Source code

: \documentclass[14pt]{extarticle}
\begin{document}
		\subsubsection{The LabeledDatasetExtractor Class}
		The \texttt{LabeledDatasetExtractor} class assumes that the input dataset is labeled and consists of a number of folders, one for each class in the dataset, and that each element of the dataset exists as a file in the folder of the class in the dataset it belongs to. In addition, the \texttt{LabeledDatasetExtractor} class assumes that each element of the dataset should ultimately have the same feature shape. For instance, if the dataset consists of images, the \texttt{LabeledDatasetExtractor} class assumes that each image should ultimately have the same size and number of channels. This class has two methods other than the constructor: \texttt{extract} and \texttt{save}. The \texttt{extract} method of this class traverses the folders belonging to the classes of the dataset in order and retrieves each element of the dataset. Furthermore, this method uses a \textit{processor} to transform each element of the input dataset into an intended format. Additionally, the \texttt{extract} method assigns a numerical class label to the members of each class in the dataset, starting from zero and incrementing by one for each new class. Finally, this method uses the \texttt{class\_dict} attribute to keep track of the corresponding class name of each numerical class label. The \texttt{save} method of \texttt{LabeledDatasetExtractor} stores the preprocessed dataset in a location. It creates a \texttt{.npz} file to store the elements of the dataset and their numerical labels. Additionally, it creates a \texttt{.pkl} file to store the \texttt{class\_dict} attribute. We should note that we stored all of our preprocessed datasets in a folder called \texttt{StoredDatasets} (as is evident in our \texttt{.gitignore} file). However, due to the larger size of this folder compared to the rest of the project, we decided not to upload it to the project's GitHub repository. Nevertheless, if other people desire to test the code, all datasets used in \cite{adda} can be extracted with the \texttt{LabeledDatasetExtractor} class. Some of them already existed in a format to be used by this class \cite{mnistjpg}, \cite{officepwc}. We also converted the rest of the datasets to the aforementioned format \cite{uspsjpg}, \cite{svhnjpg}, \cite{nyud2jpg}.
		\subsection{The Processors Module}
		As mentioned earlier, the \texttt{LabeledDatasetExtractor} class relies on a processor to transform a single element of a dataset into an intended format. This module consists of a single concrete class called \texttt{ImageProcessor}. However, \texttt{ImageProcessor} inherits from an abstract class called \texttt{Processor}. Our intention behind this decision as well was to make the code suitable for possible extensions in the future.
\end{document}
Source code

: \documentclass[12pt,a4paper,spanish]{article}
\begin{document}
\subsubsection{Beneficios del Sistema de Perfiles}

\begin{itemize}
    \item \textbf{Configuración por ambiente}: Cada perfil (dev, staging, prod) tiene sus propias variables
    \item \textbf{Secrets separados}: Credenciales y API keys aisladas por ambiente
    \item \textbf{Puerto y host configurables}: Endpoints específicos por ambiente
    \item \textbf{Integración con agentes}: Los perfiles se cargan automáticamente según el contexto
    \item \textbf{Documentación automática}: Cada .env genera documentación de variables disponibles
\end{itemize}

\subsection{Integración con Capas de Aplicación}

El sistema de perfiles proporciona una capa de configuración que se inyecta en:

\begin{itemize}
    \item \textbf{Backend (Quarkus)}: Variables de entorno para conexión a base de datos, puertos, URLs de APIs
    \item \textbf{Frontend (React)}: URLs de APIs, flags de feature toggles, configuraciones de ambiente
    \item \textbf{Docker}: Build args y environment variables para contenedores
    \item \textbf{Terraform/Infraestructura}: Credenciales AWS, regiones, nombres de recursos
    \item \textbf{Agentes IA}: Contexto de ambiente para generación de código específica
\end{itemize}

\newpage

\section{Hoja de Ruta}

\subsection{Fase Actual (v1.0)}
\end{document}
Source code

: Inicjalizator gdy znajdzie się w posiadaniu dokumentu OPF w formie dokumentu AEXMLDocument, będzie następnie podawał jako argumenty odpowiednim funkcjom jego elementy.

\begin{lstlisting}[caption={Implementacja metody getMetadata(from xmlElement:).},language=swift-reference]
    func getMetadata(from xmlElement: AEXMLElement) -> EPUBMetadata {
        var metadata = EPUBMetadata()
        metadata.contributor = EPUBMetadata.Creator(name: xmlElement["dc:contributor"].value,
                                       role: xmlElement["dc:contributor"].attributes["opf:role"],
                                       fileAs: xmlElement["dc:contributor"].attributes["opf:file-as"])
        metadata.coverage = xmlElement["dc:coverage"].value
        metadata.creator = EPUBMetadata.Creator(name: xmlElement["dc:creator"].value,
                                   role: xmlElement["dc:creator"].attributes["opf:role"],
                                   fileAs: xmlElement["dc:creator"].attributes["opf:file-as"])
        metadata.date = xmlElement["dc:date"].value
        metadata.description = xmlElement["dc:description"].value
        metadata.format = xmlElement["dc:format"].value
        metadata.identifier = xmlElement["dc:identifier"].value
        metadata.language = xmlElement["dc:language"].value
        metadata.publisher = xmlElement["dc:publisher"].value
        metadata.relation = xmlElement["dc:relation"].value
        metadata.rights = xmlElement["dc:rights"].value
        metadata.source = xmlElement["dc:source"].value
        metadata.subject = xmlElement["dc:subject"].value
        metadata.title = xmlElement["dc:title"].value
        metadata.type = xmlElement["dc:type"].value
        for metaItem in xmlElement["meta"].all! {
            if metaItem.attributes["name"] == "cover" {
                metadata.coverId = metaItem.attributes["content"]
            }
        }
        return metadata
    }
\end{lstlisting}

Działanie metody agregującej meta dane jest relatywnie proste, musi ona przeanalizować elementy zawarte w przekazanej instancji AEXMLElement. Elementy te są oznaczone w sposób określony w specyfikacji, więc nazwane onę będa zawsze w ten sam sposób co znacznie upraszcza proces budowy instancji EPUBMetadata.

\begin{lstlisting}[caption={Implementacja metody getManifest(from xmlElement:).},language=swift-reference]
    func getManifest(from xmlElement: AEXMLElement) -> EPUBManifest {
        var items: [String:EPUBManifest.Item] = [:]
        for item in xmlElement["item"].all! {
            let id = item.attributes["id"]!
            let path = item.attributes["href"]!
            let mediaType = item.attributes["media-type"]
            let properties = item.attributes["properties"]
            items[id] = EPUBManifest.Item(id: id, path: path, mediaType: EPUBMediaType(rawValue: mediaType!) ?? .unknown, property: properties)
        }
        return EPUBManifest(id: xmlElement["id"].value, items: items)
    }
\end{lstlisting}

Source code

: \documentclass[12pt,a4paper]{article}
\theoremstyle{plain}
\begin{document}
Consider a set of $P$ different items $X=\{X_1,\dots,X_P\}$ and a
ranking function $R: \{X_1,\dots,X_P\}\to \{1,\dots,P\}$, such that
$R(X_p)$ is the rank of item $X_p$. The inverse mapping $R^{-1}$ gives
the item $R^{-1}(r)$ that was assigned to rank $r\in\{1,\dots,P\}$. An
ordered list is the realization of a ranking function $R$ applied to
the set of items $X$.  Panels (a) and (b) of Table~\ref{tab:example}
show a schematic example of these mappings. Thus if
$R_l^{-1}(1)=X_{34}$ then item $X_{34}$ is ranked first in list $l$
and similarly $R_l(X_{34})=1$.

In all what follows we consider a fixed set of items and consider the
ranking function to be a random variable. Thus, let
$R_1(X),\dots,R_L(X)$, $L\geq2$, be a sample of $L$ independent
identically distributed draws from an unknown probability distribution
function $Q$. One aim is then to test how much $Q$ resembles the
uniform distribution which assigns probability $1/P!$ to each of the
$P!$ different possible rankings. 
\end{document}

☆ ☆ ☆ ☆

◆ Exercise aim ◆
Your task is to give the records above again, exactly.

◆ Task result ◆
Source code

: \documentclass[14pt]{extarticle}
\begin{document}
		\subsubsection{The LabeledDatasetExtractor Class}
		The \texttt{LabeledDatasetExtractor} class assumes that the input dataset is labeled and consists of a number of folders, one for each class in the dataset, and that each element of the dataset exists as a file in the folder of the class in the dataset it belongs to. In addition, the \texttt{LabeledDatasetExtractor} class assumes that each element of the dataset should ultimately have the same feature shape. For instance, if the dataset consists of images, the \texttt{LabeledDatasetExtractor} class assumes that each image should ultimately have the same size and number of channels. This class has two methods other than the constructor: \texttt{extract} and \texttt{save}. The \texttt{extract} method of this class traverses the folders belonging to the classes of the dataset in order and retrieves each element of the dataset. Furthermore, this method uses a \textit{processor} to transform each element of the input dataset into an intended format. Additionally, the \texttt{extract} method assigns a numerical class label to the members of each class in the dataset, starting from zero and incrementing by one for each new class. Finally, this method uses the \texttt{class\_dict} attribute to keep track of the corresponding class name of each numerical class label. The \texttt{save} method of \texttt{LabeledDatasetExtractor} stores the preprocessed dataset in a location. It creates a \texttt{.npz} file to store the elements of the dataset and their numerical labels. Additionally, it creates a \texttt{.pkl} file to store the \texttt{class\_dict} attribute. We should note that we stored all of our preprocessed datasets in a folder called \texttt{StoredDatasets} (as is evident in our \texttt{.gitignore} file). However, due to the larger size of this folder compared to the rest of the project, we decided not to upload it to the project's GitHub repository. Nevertheless, if other people desire to test the code, all datasets used in \cite{adda} can be extracted with the \texttt{LabeledDatasetExtractor} class. Some of them already existed in a format to be used by this class \cite{mnistjpg}, \cite{officepwc}. We also converted the rest of the datasets to the aforementioned format \cite{uspsjpg}, \cite{svhnjpg}, \cite{nyud2jpg}.
		\subsection{The Processors Module}
		As mentioned earlier, the \texttt{LabeledDatasetExtractor} class relies on a processor to transform a single element of a dataset into an intended format. This module consists of a single concrete class called \texttt{ImageProcessor}. However, \texttt{ImageProcessor} inherits from an abstract class called \texttt{Processor}. Our intention behind this decision as well was to make the code suitable for possible extensions in the future.
\end{document}
Source code

: \documentclass[12pt,a4paper,spanish]{article}
\begin{document}
\subsubsection{Beneficios del Sistema de Perfiles}

\begin{itemize}
    \item \textbf{Configuración por ambiente}: Cada perfil (dev, staging, prod) tiene sus propias variables
    \item \textbf{Secrets separados}: Credenciales y API keys aisladas por ambiente
    \item \textbf{Puerto y host configurables}: Endpoints específicos por ambiente
    \item \textbf{Integración con agentes}: Los perfiles se cargan automáticamente según el contexto
    \item \textbf{Documentación automática}: Cada .env genera documentación de variables disponibles
\end{itemize}

\subsection{Integración con Capas de Aplicación}

El sistema de perfiles proporciona una capa de configuración que se inyecta en:

\begin{itemize}
    \item \textbf{Backend (Quarkus)}: Variables de entorno para conexión a base de datos, puertos, URLs de APIs
    \item \textbf{Frontend (React)}: URLs de APIs, flags de feature toggles, configuraciones de ambiente
    \item \textbf{Docker}: Build args y environment variables para contenedores
    \item \textbf{Terraform/Infraestructura}: Credenciales AWS, regiones, nombres de recursos
    \item \textbf{Agentes IA}: Contexto de ambiente para generación de código específica
\end{itemize}

\newpage

\section{Hoja de Ruta}

\subsection{Fase Actual (v1.0)}
\end{document}
Source code

: Inicjalizator gdy znajdzie się w posiadaniu dokumentu OPF w formie dokumentu AEXMLDocument, będzie następnie podawał jako argumenty odpowiednim funkcjom jego elementy.

\begin{lstlisting}[caption={Implementacja metody getMetadata(from xmlElement:).},language=swift-reference]
    func getMetadata(from xmlElement: AEXMLElement) -> EPUBMetadata {
        var metadata = EPUBMetadata()
        metadata.contributor = EPUBMetadata.Creator(name: xmlElement["dc:contributor"].value,
                                       role: xmlElement["dc:contributor"].attributes["opf:role"],
                                       fileAs: xmlElement["dc:contributor"].attributes["opf:file-as"])
        metadata.coverage = xmlElement["dc:coverage"].value
        metadata.creator = EPUBMetadata.Creator(name: xmlElement["dc:creator"].value,
                                   role: xmlElement["dc:creator"].attributes["opf:role"],
                                   fileAs: xmlElement["dc:creator"].attributes["opf:file-as"])
        metadata.date = xmlElement["dc:date"].value
        metadata.description = xmlElement["dc:description"].value
        metadata.format = xmlElement["dc:format"].value
        metadata.identifier = xmlElement["dc:identifier"].value
        metadata.language = xmlElement["dc:language"].value
        metadata.publisher = xmlElement["dc:publisher"].value
        metadata.relation = xmlElement["dc:relation"].value
        metadata.rights = xmlElement["dc:rights"].value
        metadata.source = xmlElement["dc:source"].value
        metadata.subject = xmlElement["dc:subject"].value
        metadata.title = xmlElement["dc:title"].value
        metadata.type = xmlElement["dc:type"].value
        for metaItem in xmlElement["meta"].all! {
            if metaItem.attributes["name"] == "cover" {
                metadata.coverId = metaItem.attributes["content"]
            }
        }
        return metadata
    }
\end{lstlisting}

Działanie metody agregującej meta dane jest relatywnie proste, musi ona przeanalizować elementy zawarte w przekazanej instancji AEXMLElement. Elementy te są oznaczone w sposób określony w specyfikacji, więc nazwane onę będa zawsze w ten sam sposób co znacznie upraszcza proces budowy instancji EPUBMetadata.

\begin{lstlisting}[caption={Implementacja metody getManifest(from xmlElement:).},language=swift-reference]
    func getManifest(from xmlElement: AEXMLElement) -> EPUBManifest {
        var items: [String:EPUBManifest.Item] = [:]
        for item in xmlElement["item"].all! {
            let id = item.attributes["id"]!
            let path = item.attributes["href"]!
            let mediaType = item.attributes["media-type"]
            let properties = item.attributes["properties"]
            items[id] = EPUBManifest.Item(id: id, path: path, mediaType: EPUBMediaType(rawValue: mediaType!) ?? .unknown, property: properties)
        }
        return EPUBManifest(id: xmlElement["id"].value, items: items)
    }
\end{lstlisting}

Source code

: \documentclass[12pt,a4paper]{article}
\theoremstyle{plain}
\begin{document}
Consider a set of $P$ different items $X=\{X_1,\dots,X_P\}$ and a
ranking function $R: \{X_1,\dots,X_P\}\to \{1,\dots,P\}$, such that
$R(X_p)$ is the rank of item $X_p$. The inverse mapping $R^{-1}$ gives
the item $R^{-1}(r)$ that was assigned to rank $r\in\{1,\dots,P\}$. An
ordered list is the realization of a ranking function $R$ applied to
the set of items $X$.  Panels (a) and (b) of Table~\ref{tab:example}
show a schematic example of these mappings. Thus if
$R_l^{-1}(1)=X_{34}$ then item $X_{34}$ is ranked first in list $l$
and similarly $R_l(X_{34})=1$.

In all what follows we consider a fixed set of items and consider the
ranking function to be a random variable. Thus, let
$R_1(X),\dots,R_L(X)$, $L\geq2$, be a sample of $L$ independent
identically distributed draws from an unknown probability distribution
function $Q$. One aim is then to test how much $Q$ resembles the
uniform distribution which assigns probability $1/P!$ to each of the
$P!$ different possible rankings. 
\end{document}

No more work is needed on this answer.